▶ **Action item**: Within the records below, repeat each line exactly but keep every picture out of the copy.
---------------
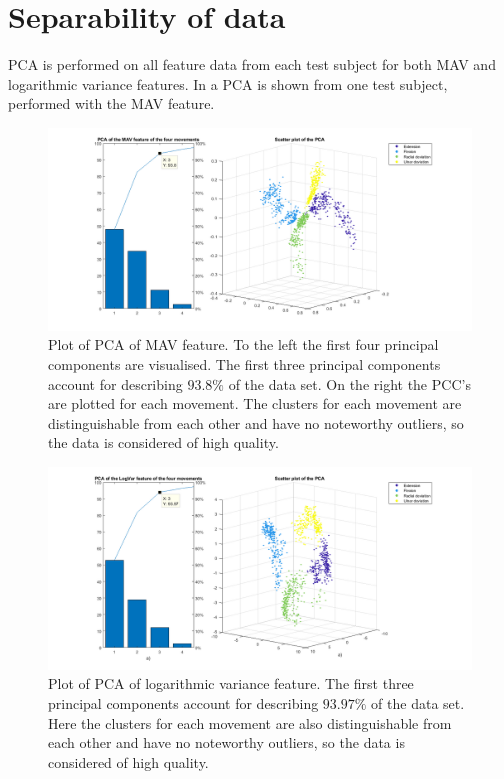 \section{Separability of data}

PCA is performed on all feature data from each test subject for both MAV and logarithmic variance features. In  a PCA is shown from one test subject, performed with the MAV feature. 

\begin{figure}[H]
	\includegraphics[height=0.2\textheight,width=1.1\textwidth]{figures/results/pcasubplotMAV.png} 
	\caption{Plot of PCA of MAV feature. To the left the first four principal components are visualised. The first three principal components account for describing $93.8\%$ of the data set. On the right the PCC's are plotted for each movement. The clusters for each movement are distinguishable from each other and have no noteworthy outliers, so the data is considered of high quality.} 
	\label{fig:pcasubplotMAV}
\end{figure} 

\begin{figure}[H]
	\includegraphics[height=0.2\textheight,width=1.1\textwidth]{figures/results/pcasubplotLogVar.png} 
	\caption{Plot of PCA of logarithmic variance feature. The first three principal components account for describing $93.97\%$ of the data set. Here the clusters for each movement are also distinguishable from each other and have no noteworthy outliers, so the data is considered of high quality.} 
	\label{fig:pcasubplotLogVar}
\end{figure}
---------------
▶ **Response**:
 \section{Separability of data}

PCA is performed on all feature data from each test subject for both MAV and logarithmic variance features. In  a PCA is shown from one test subject, performed with the MAV feature. 

\begin{figure}[H]
	\includegraphics[height=0.2\textheight,width=1.1\textwidth]{figures/results/pcasubplotMAV.png} 
	\caption{Plot of PCA of MAV feature. To the left the first four principal components are visualised. The first three principal components account for describing $93.8\%$ of the data set. On the right the PCC's are plotted for each movement. The clusters for each movement are distinguishable from each other and have no noteworthy outliers, so the data is considered of high quality.} 
	\label{fig:pcasubplotMAV}
\end{figure} 

\begin{figure}[H]
	\includegraphics[height=0.2\textheight,width=1.1\textwidth]{figures/results/pcasubplotLogVar.png} 
	\caption{Plot of PCA of logarithmic variance feature. The first three principal components account for describing $93.97\%$ of the data set. Here the clusters for each movement are also distinguishable from each other and have no noteworthy outliers, so the data is considered of high quality.} 
	\label{fig:pcasubplotLogVar}
\end{figure}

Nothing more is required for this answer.